BEGIN
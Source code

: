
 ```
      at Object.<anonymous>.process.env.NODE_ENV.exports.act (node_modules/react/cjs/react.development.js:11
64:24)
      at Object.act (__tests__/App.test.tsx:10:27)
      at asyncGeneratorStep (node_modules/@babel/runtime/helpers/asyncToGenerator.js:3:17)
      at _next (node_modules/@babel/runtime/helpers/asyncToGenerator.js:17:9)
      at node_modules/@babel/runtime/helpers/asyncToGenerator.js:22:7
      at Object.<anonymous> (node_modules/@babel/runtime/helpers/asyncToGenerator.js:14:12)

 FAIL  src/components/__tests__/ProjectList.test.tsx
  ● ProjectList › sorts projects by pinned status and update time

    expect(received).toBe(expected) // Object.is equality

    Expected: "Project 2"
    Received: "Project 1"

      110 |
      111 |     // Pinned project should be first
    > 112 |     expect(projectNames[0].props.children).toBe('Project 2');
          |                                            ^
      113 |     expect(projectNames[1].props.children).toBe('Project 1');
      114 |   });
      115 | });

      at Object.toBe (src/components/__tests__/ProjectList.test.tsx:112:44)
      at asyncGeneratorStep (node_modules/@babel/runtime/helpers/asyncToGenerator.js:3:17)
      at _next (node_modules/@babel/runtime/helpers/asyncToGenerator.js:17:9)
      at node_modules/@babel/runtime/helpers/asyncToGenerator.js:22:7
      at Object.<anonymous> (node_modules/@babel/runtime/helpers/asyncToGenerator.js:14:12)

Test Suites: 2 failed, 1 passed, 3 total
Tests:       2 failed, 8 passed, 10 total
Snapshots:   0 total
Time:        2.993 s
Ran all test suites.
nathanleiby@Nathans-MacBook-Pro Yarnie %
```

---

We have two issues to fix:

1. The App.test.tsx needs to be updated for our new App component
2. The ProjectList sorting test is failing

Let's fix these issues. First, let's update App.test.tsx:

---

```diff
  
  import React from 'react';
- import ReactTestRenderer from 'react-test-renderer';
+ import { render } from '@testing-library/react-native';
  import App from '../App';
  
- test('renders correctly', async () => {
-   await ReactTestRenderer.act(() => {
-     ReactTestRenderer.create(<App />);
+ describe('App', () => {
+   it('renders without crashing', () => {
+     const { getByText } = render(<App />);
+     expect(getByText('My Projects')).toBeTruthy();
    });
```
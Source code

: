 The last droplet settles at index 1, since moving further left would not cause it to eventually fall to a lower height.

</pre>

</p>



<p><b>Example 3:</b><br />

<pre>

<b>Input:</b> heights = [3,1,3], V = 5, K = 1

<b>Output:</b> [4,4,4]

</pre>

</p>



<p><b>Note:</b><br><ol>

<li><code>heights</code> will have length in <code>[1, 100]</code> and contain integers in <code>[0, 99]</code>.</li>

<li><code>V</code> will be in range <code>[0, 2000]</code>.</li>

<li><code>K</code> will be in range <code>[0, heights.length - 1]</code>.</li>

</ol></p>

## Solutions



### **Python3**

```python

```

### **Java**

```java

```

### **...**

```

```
END
### Exercise
Retype the listing above in full, with no alterations.

### Result
Source code

:
 ```
      at Object.<anonymous>.process.env.NODE_ENV.exports.act (node_modules/react/cjs/react.development.js:11
64:24)
      at Object.act (__tests__/App.test.tsx:10:27)
      at asyncGeneratorStep (node_modules/@babel/runtime/helpers/asyncToGenerator.js:3:17)
      at _next (node_modules/@babel/runtime/helpers/asyncToGenerator.js:17:9)
      at node_modules/@babel/runtime/helpers/asyncToGenerator.js:22:7
      at Object.<anonymous> (node_modules/@babel/runtime/helpers/asyncToGenerator.js:14:12)

 FAIL  src/components/__tests__/ProjectList.test.tsx
  ● ProjectList › sorts projects by pinned status and update time

    expect(received).toBe(expected) // Object.is equality

    Expected: "Project 2"
    Received: "Project 1"

      110 |
      111 |     // Pinned project should be first
    > 112 |     expect(projectNames[0].props.children).toBe('Project 2');
          |                                            ^
      113 |     expect(projectNames[1].props.children).toBe('Project 1');
      114 |   });
      115 | });

      at Object.toBe (src/components/__tests__/ProjectList.test.tsx:112:44)
      at asyncGeneratorStep (node_modules/@babel/runtime/helpers/asyncToGenerator.js:3:17)
      at _next (node_modules/@babel/runtime/helpers/asyncToGenerator.js:17:9)
      at node_modules/@babel/runtime/helpers/asyncToGenerator.js:22:7
      at Object.<anonymous> (node_modules/@babel/runtime/helpers/asyncToGenerator.js:14:12)

Test Suites: 2 failed, 1 passed, 3 total
Tests:       2 failed, 8 passed, 10 total
Snapshots:   0 total
Time:        2.993 s
Ran all test suites.
nathanleiby@Nathans-MacBook-Pro Yarnie %
```

---

We have two issues to fix:

1. The App.test.tsx needs to be updated for our new App component
2. The ProjectList sorting test is failing

Let's fix these issues. First, let's update App.test.tsx:

---

```diff
  
  import React from 'react';
- import ReactTestRenderer from 'react-test-renderer';
+ import { render } from '@testing-library/react-native';
  import App from '../App';
  
- test('renders correctly', async () => {
-   await ReactTestRenderer.act(() => {
-     ReactTestRenderer.create(<App />);
+ describe('App', () => {
+   it('renders without crashing', () => {
+     const { getByText } = render(<App />);
+     expect(getByText('My Projects')).toBeTruthy();
    });
```
Source code

: The last droplet settles at index 1, since moving further left would not cause it to eventually fall to a lower height.

</pre>

</p>



<p><b>Example 3:</b><br />

<pre>

<b>Input:</b> heights = [3,1,3], V = 5, K = 1

<b>Output:</b> [4,4,4]

</pre>

</p>



<p><b>Note:</b><br><ol>

<li><code>heights</code> will have length in <code>[1, 100]</code> and contain integers in <code>[0, 99]</code>.</li>

<li><code>V</code> will be in range <code>[0, 2000]</code>.</li>

<li><code>K</code> will be in range <code>[0, heights.length - 1]</code>.</li>

</ol></p>

## Solutions



### **Python3**

```python

```

### **Java**

```java

```

### **...**

```

```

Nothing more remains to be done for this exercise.